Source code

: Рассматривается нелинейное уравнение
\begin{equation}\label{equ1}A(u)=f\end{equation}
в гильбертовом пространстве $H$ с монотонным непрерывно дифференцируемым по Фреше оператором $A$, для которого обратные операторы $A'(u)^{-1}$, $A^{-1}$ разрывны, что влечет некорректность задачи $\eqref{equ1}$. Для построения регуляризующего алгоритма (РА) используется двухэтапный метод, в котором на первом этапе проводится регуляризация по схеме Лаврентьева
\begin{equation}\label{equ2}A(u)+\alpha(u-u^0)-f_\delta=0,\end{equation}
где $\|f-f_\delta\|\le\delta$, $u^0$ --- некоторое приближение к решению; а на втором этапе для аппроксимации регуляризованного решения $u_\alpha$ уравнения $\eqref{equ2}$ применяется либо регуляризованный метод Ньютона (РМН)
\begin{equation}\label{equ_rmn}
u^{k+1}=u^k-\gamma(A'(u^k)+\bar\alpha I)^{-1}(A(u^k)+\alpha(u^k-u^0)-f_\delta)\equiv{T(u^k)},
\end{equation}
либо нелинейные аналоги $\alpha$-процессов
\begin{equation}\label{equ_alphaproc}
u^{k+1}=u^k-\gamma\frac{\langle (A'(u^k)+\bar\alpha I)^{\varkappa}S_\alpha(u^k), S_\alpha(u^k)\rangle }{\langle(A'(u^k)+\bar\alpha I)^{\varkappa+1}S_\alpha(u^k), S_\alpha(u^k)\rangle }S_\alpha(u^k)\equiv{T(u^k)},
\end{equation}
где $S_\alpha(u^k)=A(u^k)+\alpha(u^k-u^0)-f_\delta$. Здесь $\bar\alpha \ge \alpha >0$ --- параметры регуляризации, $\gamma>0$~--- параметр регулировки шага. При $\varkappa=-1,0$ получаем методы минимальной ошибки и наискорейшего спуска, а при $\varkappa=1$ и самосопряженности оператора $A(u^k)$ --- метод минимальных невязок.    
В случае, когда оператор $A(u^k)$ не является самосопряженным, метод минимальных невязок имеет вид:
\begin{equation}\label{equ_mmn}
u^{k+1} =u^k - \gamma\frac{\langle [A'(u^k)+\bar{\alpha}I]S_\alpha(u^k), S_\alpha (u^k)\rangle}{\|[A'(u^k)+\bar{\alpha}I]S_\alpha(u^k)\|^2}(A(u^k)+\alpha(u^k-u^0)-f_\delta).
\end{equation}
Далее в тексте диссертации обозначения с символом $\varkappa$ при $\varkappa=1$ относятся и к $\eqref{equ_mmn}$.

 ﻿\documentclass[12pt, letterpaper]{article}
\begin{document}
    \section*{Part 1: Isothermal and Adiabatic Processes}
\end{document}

▶ _PROMPT_
The entire set of entries, and nothing else, should be set down exactly.

▶ _OUTPUT BELOW_
Source code

: Рассматривается нелинейное уравнение
\begin{equation}\label{equ1}A(u)=f\end{equation}
в гильбертовом пространстве $H$ с монотонным непрерывно дифференцируемым по Фреше оператором $A$, для которого обратные операторы $A'(u)^{-1}$, $A^{-1}$ разрывны, что влечет некорректность задачи $\eqref{equ1}$. Для построения регуляризующего алгоритма (РА) используется двухэтапный метод, в котором на первом этапе проводится регуляризация по схеме Лаврентьева
\begin{equation}\label{equ2}A(u)+\alpha(u-u^0)-f_\delta=0,\end{equation}
где $\|f-f_\delta\|\le\delta$, $u^0$ --- некоторое приближение к решению; а на втором этапе для аппроксимации регуляризованного решения $u_\alpha$ уравнения $\eqref{equ2}$ применяется либо регуляризованный метод Ньютона (РМН)
\begin{equation}\label{equ_rmn}
u^{k+1}=u^k-\gamma(A'(u^k)+\bar\alpha I)^{-1}(A(u^k)+\alpha(u^k-u^0)-f_\delta)\equiv{T(u^k)},
\end{equation}
либо нелинейные аналоги $\alpha$-процессов
\begin{equation}\label{equ_alphaproc}
u^{k+1}=u^k-\gamma\frac{\langle (A'(u^k)+\bar\alpha I)^{\varkappa}S_\alpha(u^k), S_\alpha(u^k)\rangle }{\langle(A'(u^k)+\bar\alpha I)^{\varkappa+1}S_\alpha(u^k), S_\alpha(u^k)\rangle }S_\alpha(u^k)\equiv{T(u^k)},
\end{equation}
где $S_\alpha(u^k)=A(u^k)+\alpha(u^k-u^0)-f_\delta$. Здесь $\bar\alpha \ge \alpha >0$ --- параметры регуляризации, $\gamma>0$~--- параметр регулировки шага. При $\varkappa=-1,0$ получаем методы минимальной ошибки и наискорейшего спуска, а при $\varkappa=1$ и самосопряженности оператора $A(u^k)$ --- метод минимальных невязок.    
В случае, когда оператор $A(u^k)$ не является самосопряженным, метод минимальных невязок имеет вид:
\begin{equation}\label{equ_mmn}
u^{k+1} =u^k - \gamma\frac{\langle [A'(u^k)+\bar{\alpha}I]S_\alpha(u^k), S_\alpha (u^k)\rangle}{\|[A'(u^k)+\bar{\alpha}I]S_\alpha(u^k)\|^2}(A(u^k)+\alpha(u^k-u^0)-f_\delta).
\end{equation}
Далее в тексте диссертации обозначения с символом $\varkappa$ при $\varkappa=1$ относятся и к $\eqref{equ_mmn}$.

 ﻿\documentclass[12pt, letterpaper]{article}
\begin{document}
    \section*{Part 1: Isothermal and Adiabatic Processes}
\end{document}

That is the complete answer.